■ TASK ■
Every line that contains "also" must be located and copied from the data.
* * * * *
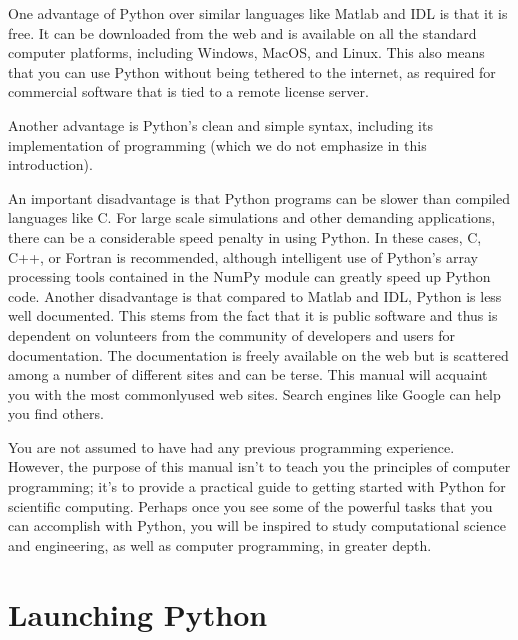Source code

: \documentclass[letterpaper,10pt,english]{sphinxmanual}
\begin{document}
\sphinxAtStartPar
One advantage of Python over similar languages like Matlab and IDL is that it is free.  It can be downloaded from the web and is available on all the standard computer platforms, including Windows, MacOS, and Linux.  This also means that you can use Python without being tethered to the internet, as required for commercial software that is tied to a remote license server.

\sphinxAtStartPar
Another advantage is Python’s clean and simple syntax, including its implementation of  programming (which we do not emphasize in this introduction).

\sphinxAtStartPar
An important disadvantage is that Python programs can be slower than compiled languages like C.  For large scale simulations and other demanding applications, there can be a considerable speed penalty in using Python.  In these cases, C, C++, or Fortran is recommended, although intelligent use of Python’s array processing tools contained in the NumPy module can greatly speed up Python code.  Another disadvantage is that compared to Matlab and IDL, Python is less well documented.  This stems from the fact that it is public  software and thus is dependent on volunteers from the community of developers and users for documentation.  The documentation is freely available on the web but is scattered among a number of different sites and can be terse.  This manual will acquaint you with the most commonly\sphinxhyphen{}used web sites.  Search engines like Google can help you find others.

\sphinxAtStartPar
You are not assumed to have had any previous programming experience.  However, the purpose of this manual isn’t to teach you the principles of computer programming; it’s to provide a practical guide to getting started with Python for scientific computing.  Perhaps once you see some of the powerful tasks that you can accomplish with Python, you will be inspired to study computational science and engineering, as well as computer programming, in greater depth.

\sphinxstepscope


\chapter{Launching Python}
\label{\detokenize{chap2/chap2_basics:launching-python}}\label{\detokenize{chap2/chap2_basics:chap2}}\label{\detokenize{chap2/chap2_basics::doc}}
\end{document}
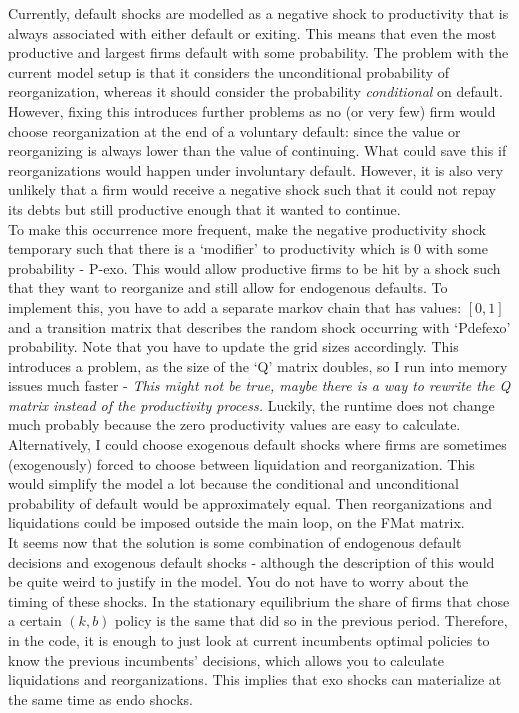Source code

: \documentclass[12pt]{article}
\begin{document}
Currently, default shocks are modelled as a negative shock to productivity that is always associated with either default or exiting. This means that even the most productive and largest firms default with some probability. The problem with the current model setup is that it considers the unconditional probability of reorganization, whereas it should consider the probability \textit{conditional} on default. However, fixing this introduces further problems as no (or very few) firm would choose reorganization at the end of a voluntary default: since the value or reorganizing is always lower than the value of continuing. What could save this if reorganizations  would happen under involuntary default. However, it is also very unlikely that a firm would receive a negative shock such that it could not repay its debts but still productive enough that it wanted to continue. \vspace{3mm} \\ 
To make this occurrence more frequent, make the negative productivity shock temporary such that there is a `modifier' to productivity which is 0 with some probability - P-exo. This would allow productive firms to be hit by a shock such that they want to reorganize and still allow for endogenous defaults. To implement this, you have to add a separate markov chain that has values: $[0,1]$ and a transition matrix that describes the random shock occurring with `Pdefexo' probability.  Note that you have to update the grid sizes accordingly. This introduces a problem, as the size of the `Q' matrix doubles, so I run into memory issues much faster - \textit{This might not be true, maybe there is a way to rewrite the Q matrix instead of the productivity process.} Luckily, the runtime does not change much probably because the zero productivity values are easy to calculate.  \vspace{3mm} \\
Alternatively, I could choose exogenous default shocks where firms are sometimes (exogenously) forced to choose between liquidation and reorganization. This would simplify the model a lot because the conditional and unconditional probability of default would be approximately equal. Then reorganizations and liquidations could be imposed outside the main loop, on the FMat matrix. \vspace{3mm} \\
It seems now that the solution is some combination of endogenous default decisions and exogenous default shocks - although the description of this would be quite weird to justify in the model. You do not have to worry about the timing of these shocks. In the stationary equilibrium the share of firms that chose a certain $(k,b)$ policy is the same that did so in the previous period. Therefore, in the code, it is enough to just look at current incumbents optimal policies to know the previous incumbents' decisions, which allows you to calculate liquidations and reorganizations. This implies that exo shocks can materialize at the same time as endo shocks.  \vspace{3mm} \\
\end{document}
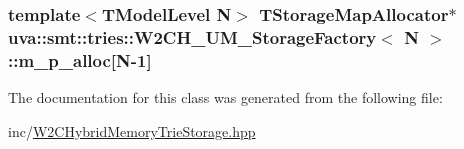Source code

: \subsubsection[{m\+\_\+p\+\_\+alloc}]{\setlength{\rightskip}{0pt plus 5cm}template$<$T\+Model\+Level N$>$ {\bf T\+Storage\+Map\+Allocator}$\ast$ {\bf uva\+::smt\+::tries\+::\+W2\+C\+H\+\_\+\+U\+M\+\_\+\+Storage\+Factory}$<$ N $>$\+::m\+\_\+p\+\_\+alloc\mbox{[}N-\/1\mbox{]}\hspace{0.3cm}{\ttfamily [protected]}}\label{classuva_1_1smt_1_1tries_1_1_w2_c_h___u_m___storage_factory_aff21d6e056fe54bcd597336aff02ef0b}


The documentation for this class was generated from the following file\+:\begin{DoxyCompactItemize}
\item 
inc/\hyperlink{_w2_c_hybrid_memory_trie_storage_8hpp}{W2\+C\+Hybrid\+Memory\+Trie\+Storage.\+hpp}\end{DoxyCompactItemize}
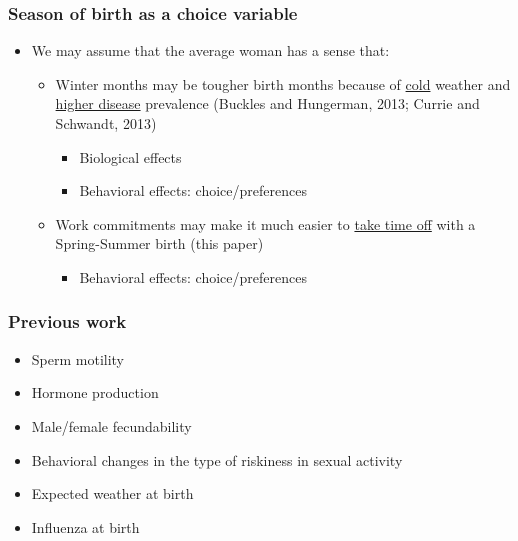 \documentclass[10pt,letterpaper,subeqn]{beamer}
\begin{document}
\begin{frame}
\frametitle{Season of birth as a choice variable}
\begin{itemize}
\item We may assume that the average woman has a sense that:
\begin{itemize}
\item Winter months may be tougher birth months because of \underline{cold} weather and \underline{higher disease} prevalence (Buckles and Hungerman, 2013; Currie and Schwandt, 2013)
\begin{itemize}
\item Biological effects
\item Behavioral effects: choice/preferences
\end{itemize}
\item Work commitments may make it much easier to \underline{take time off} with a Spring-Summer birth (\textcolor[rgb]{1.00,0.00,0.00}{this paper})
\begin{itemize}
\item Behavioral effects: choice/preferences
\end{itemize}
\end{itemize}
\end{itemize}
\end{frame}

\begin{frame}
\frametitle{Previous work}
\begin{itemize}
\item Sperm motility
\item Hormone production
\item Male/female fecundability 
\item Behavioral changes in the type of riskiness in sexual activity
\item Expected weather at birth
\item Influenza at birth
\end{itemize}
\end{frame}
\end{document}
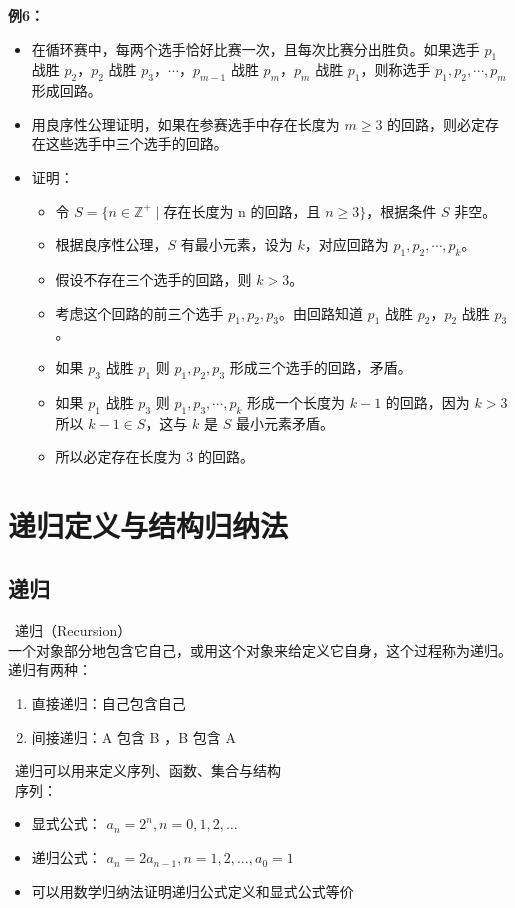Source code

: \documentclass[UTF8]{report}
\theoremstyle{MyLineTheoremStyle} %
\theoremstyle{MyBlockTheoremStyle} %
\theoremstyle{MySubsubsectionStyle} %
\begin{document}
        \textbf{例6：}
        \begin{itemize}
            \item 在循环赛中，每两个选手恰好比赛一次，且每次比赛分出胜负。如果选手 $p_1$ 战胜 $p_2$，$p_2$ 战胜 $p_3$，$\cdots$，$p_{m-1}$ 战胜 $p_m$，$p_m$ 战胜 $p_1$，则称选手 $p_1, p_2, \cdots, p_m$ 形成回路。
            \item 用良序性公理证明，如果在参赛选手中存在长度为 $m \geq 3$ 的回路，则必定存在这些选手中三个选手的回路。
            \item 证明：
            \begin{itemize}
                \item 令 $S = \{n \in \mathbb{Z}^+ \mid \text{存在长度为 n 的回路，且 }n \geq 3\}$，根据条件 $S$ 非空。
                \item 根据良序性公理，$S$ 有最小元素，设为 $k$，对应回路为 $p_1, p_2, \cdots, p_k$。
                \item 假设不存在三个选手的回路，则 $k > 3$。
                \item 考虑这个回路的前三个选手 $p_1, p_2, p_3$。由回路知道 $p_1$ 战胜 $p_2$，$p_2$ 战胜 $p_3$。
                \item 如果 $p_3$ 战胜 $p_1$ 则 $p_1, p_2, p_3$ 形成三个选手的回路，矛盾。
                \item 如果 $p_1$ 战胜 $p_3$ 则 $p_1, p_3, \cdots, p_k$ 形成一个长度为 $k-1$ 的回路，因为 $k > 3$ 所以 $k-1 \in S$，这与 $k$ 是 $S$ 最小元素矛盾。
                \item 所以必定存在长度为 3 的回路。
            \end{itemize}
        \end{itemize}
        
\section{递归定义与结构归纳法}

\subsection{递归}
\textbullet\ 递归（Recursion）\\
一个对象部分地包含它自己，或用这个对象来给定义它自身，这个过程称为递归。递归有两种：
\begin{enumerate}
    \item 直接递归：自己包含自己
    \item 间接递归：A 包含 B ，B 包含 A
\end{enumerate}
\textbullet\ 递归可以用来定义序列、函数、集合与结构\\
\textbullet\ 序列：
\begin{itemize}
    \item 显式公式： $a_n = 2^n, n = 0,1,2, \ldots$
    \item 递归公式： $a_n = 2a_{n-1}, n = 1,2, \ldots , a_0 = 1$
    \item 可以用数学归纳法证明递归公式定义和显式公式等价
\end{itemize}
\end{document}
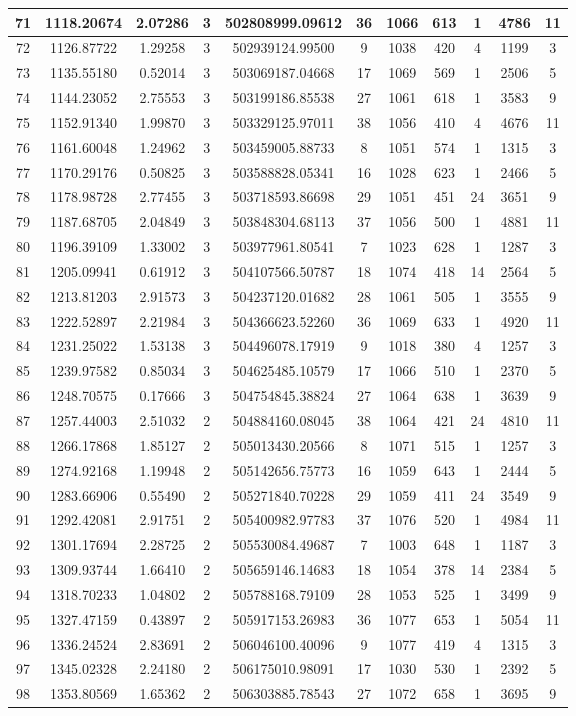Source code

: \begin{longtable}{|c|c|c|c|c|c|c|c|c|c|c|}
\hline 
71&1118.20674&2.07286&3&502808999.09612&36&1066&613&1&4786&11\\ 
\hline 
72&1126.87722&1.29258&3&502939124.99500&9&1038&420&4&1199&3\\ 
\hline 
73&1135.55180&0.52014&3&503069187.04668&17&1069&569&1&2506&5\\ 
\hline 
74&1144.23052&2.75553&3&503199186.85538&27&1061&618&1&3583&9\\ 
\hline 
75&1152.91340&1.99870&3&503329125.97011&38&1056&410&4&4676&11\\ 
\hline 
76&1161.60048&1.24962&3&503459005.88733&8&1051&574&1&1315&3\\ 
\hline 
77&1170.29176&0.50825&3&503588828.05341&16&1028&623&1&2466&5\\ 
\hline 
78&1178.98728&2.77455&3&503718593.86698&29&1051&451&24&3651&9\\ 
\hline 
79&1187.68705&2.04849&3&503848304.68113&37&1056&500&1&4881&11\\ 
\hline 
80&1196.39109&1.33002&3&503977961.80541&7&1023&628&1&1287&3\\ 
\hline 
81&1205.09941&0.61912&3&504107566.50787&18&1074&418&14&2564&5\\ 
\hline 
82&1213.81203&2.91573&3&504237120.01682&28&1061&505&1&3555&9\\ 
\hline 
83&1222.52897&2.21984&3&504366623.52260&36&1069&633&1&4920&11\\ 
\hline 
84&1231.25022&1.53138&3&504496078.17919&9&1018&380&4&1257&3\\ 
\hline 
85&1239.97582&0.85034&3&504625485.10579&17&1066&510&1&2370&5\\ 
\hline 
86&1248.70575&0.17666&3&504754845.38824&27&1064&638&1&3639&9\\ 
\hline 
87&1257.44003&2.51032&2&504884160.08045&38&1064&421&24&4810&11\\ 
\hline 
88&1266.17868&1.85127&2&505013430.20566&8&1071&515&1&1257&3\\ 
\hline 
89&1274.92168&1.19948&2&505142656.75773&16&1059&643&1&2444&5\\ 
\hline 
90&1283.66906&0.55490&2&505271840.70228&29&1059&411&24&3549&9\\ 
\hline 
91&1292.42081&2.91751&2&505400982.97783&37&1076&520&1&4984&11\\ 
\hline 
92&1301.17694&2.28725&2&505530084.49687&7&1003&648&1&1187&3\\ 
\hline 
93&1309.93744&1.66410&2&505659146.14683&18&1054&378&14&2384&5\\ 
\hline 
94&1318.70233&1.04802&2&505788168.79109&28&1053&525&1&3499&9\\ 
\hline 
95&1327.47159&0.43897&2&505917153.26983&36&1077&653&1&5054&11\\ 
\hline 
96&1336.24524&2.83691&2&506046100.40096&9&1077&419&4&1315&3\\ 
\hline 
97&1345.02328&2.24180&2&506175010.98091&17&1030&530&1&2392&5\\ 
\hline 
98&1353.80569&1.65362&2&506303885.78543&27&1072&658&1&3695&9\\ 
\hline 
\end{longtable}
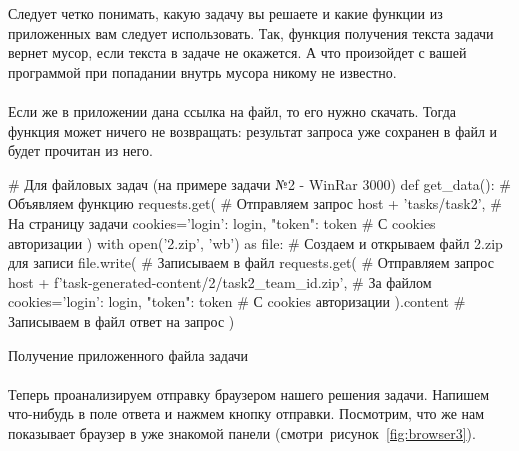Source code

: \documentclass[12pt]{article}
\begin{document}
    Следует четко понимать, какую задачу вы решаете и какие функции из приложенных вам следует использовать.
    Так, функция получения текста задачи вернет мусор, если текста в задаче не окажется.
    А что произойдет с вашей программой при попадании внутрь мусора никому не известно.
    \paragraph{}
    Если же в приложении дана ссылка на файл, то его нужно скачать.
    Тогда функция может ничего не возвращать: результат запроса уже сохранен в файл и будет прочитан из него.

    \begin{listing}[H]
        \begin{pythoncode}
# Для файловых задач (на примере задачи №2 - WinRar 3000)
def get_data():                                          # Объявляем функцию
    requests.get(                                        # Отправляем запрос
        host + 'tasks/task2',                            # На страницу задачи
        cookies={'login': login, "token": token}         # С cookies авторизации
    )
    with open('2.zip', 'wb') as file:                    # Создаем и открываем файл 2.zip для записи
        file.write(                                      # Записываем в файл
            requests.get(                                # Отправляем запрос
                host + f'task-generated-content/2/task2_{team_id}.zip', # За файлом
                cookies={'login': login, "token": token} # С cookies авторизации
            ).content                                    # Записываем в файл ответ на запрос
        )
        \end{pythoncode}
        \caption{Получение приложенного файла задачи}
        \label{lst:get_data_file}
    \end{listing}
    \paragraph{}
    Теперь проанализируем отправку браузером нашего решения задачи.
    Напишем что-нибудь в поле ответа и нажмем кнопку отправки.
    Посмотрим, что же нам показывает браузер в уже знакомой панели (смотри~рисунок~\ref{fig:browser3}).
\end{document}

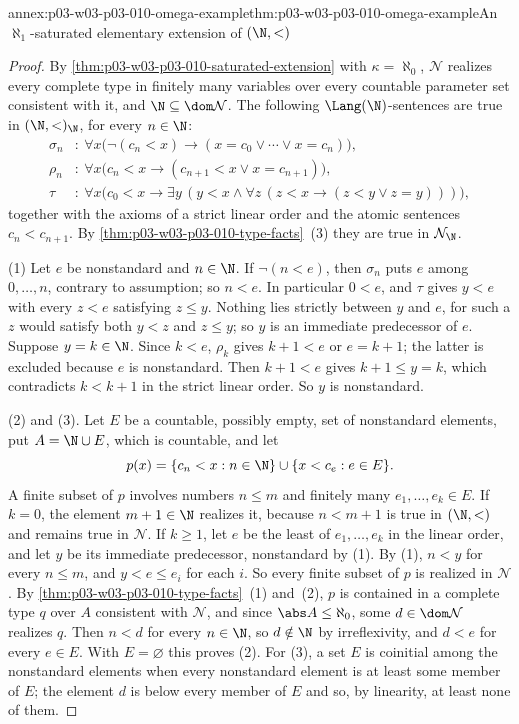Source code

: \begin{annexitem}{annex:p03-w03-p03-010-omega-example}{thm:p03-w03-p03-010-omega-example}{An \(\aleph_1\)-saturated elementary extension of \((\N,<)\)}
\begin{proof}
By \cref{thm:p03-w03-p03-010-saturated-extension} with \(\kappa=\aleph_0\),
\(\mathcal N\) realizes every complete type in finitely many variables over
every countable parameter set consistent with it, and
\(\N\subseteq\dom\mathcal N\).  The following \(\Lang(\N)\)-sentences are
true in \((\N,<)_\N\), for every \(n\in\N\):
\begin{align*}
  \sigma_n&:\ \forall x\bigl(\neg(c_n<x)\to(x=c_0\lor\cdots\lor x=c_n)\bigr),\\
  \rho_n&:\ \forall x\bigl(c_n<x\to(c_{n+1}<x\lor x=c_{n+1})\bigr),\\
  \tau&:\ \forall x\bigl(c_0<x\to\exists y\,(y<x\land
        \forall z\,(z<x\to(z<y\lor z=y)))\bigr),
\end{align*}
together with the axioms of a strict linear order and the atomic sentences
\(c_n<c_{n+1}\).  By \cref{thm:p03-w03-p03-010-type-facts}~(3) they are
true in \(\mathcal N_\N\).

(1) Let \(e\) be nonstandard and \(n\in\N\).  If \(\neg(n<e)\), then
\(\sigma_n\) puts \(e\) among \(0,\ldots,n\), contrary to assumption; so
\(n<e\).  In particular \(0<e\), and \(\tau\) gives \(y<e\) with every
\(z<e\) satisfying \(z\leq y\).  Nothing lies strictly between \(y\) and
\(e\), for such a \(z\) would satisfy both \(y<z\) and \(z\leq y\); so
\(y\) is an immediate predecessor of \(e\).  Suppose \(y=k\in\N\).  Since
\(k<e\), \(\rho_k\) gives \(k+1<e\) or \(e=k+1\); the latter is excluded
because \(e\) is nonstandard.  Then \(k+1<e\) gives \(k+1\leq y=k\), which
contradicts \(k<k+1\) in the strict linear order.  So \(y\) is
nonstandard.

(2) and (3).  Let \(E\) be a countable, possibly empty, set of nonstandard
elements, put \(A=\N\cup E\), which is countable, and let
\[
  p(x)=\{c_n<x:n\in\N\}\cup\{x<c_e:e\in E\}.
\]
A finite subset of \(p\) involves numbers \(n\leq m\) and finitely many
\(e_1,\ldots,e_k\in E\).  If \(k=0\), the element \(m+1\in\N\) realizes it,
because \(n<m+1\) is true in \((\N,<)\) and remains true in \(\mathcal N\).
If \(k\geq1\), let \(e\) be the least of \(e_1,\ldots,e_k\) in the linear
order, and let \(y\) be its immediate predecessor, nonstandard by (1).  By
(1), \(n<y\) for every \(n\leq m\), and \(y<e\leq e_i\) for each \(i\).  So
every finite subset of \(p\) is realized in \(\mathcal N\).  By
\cref{thm:p03-w03-p03-010-type-facts}~(1) and~(2), \(p\) is contained in a
complete type \(q\) over \(A\) consistent with \(\mathcal N\), and since
\(\abs A\leq\aleph_0\), some \(d\in\dom\mathcal N\) realizes \(q\).  Then
\(n<d\) for every \(n\in\N\), so \(d\notin\N\) by irreflexivity, and
\(d<e\) for every \(e\in E\).  With \(E=\varnothing\) this proves (2).  For
(3), a set \(E\) is coinitial among the nonstandard elements when every
nonstandard element is at least some member of \(E\); the element \(d\) is
below every member of \(E\) and so, by linearity, at least none of them.


\end{proof}
\end{annexitem}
* * * * *
■ SOLUTION TO THE EXERCISE ■
One advantage of Python over similar languages like Matlab and IDL is that it is free.  It can be downloaded from the web and is available on all the standard computer platforms, including Windows, MacOS, and Linux.  This also means that you can use Python without being tethered to the internet, as required for commercial software that is tied to a remote license server.
Currently, default shocks are modelled as a negative shock to productivity that is always associated with either default or exiting. This means that even the most productive and largest firms default with some probability. The problem with the current model setup is that it considers the unconditional probability of reorganization, whereas it should consider the probability \textit{conditional} on default. However, fixing this introduces further problems as no (or very few) firm would choose reorganization at the end of a voluntary default: since the value or reorganizing is always lower than the value of continuing. What could save this if reorganizations  would happen under involuntary default. However, it is also very unlikely that a firm would receive a negative shock such that it could not repay its debts but still productive enough that it wanted to continue. \vspace{3mm} \\ 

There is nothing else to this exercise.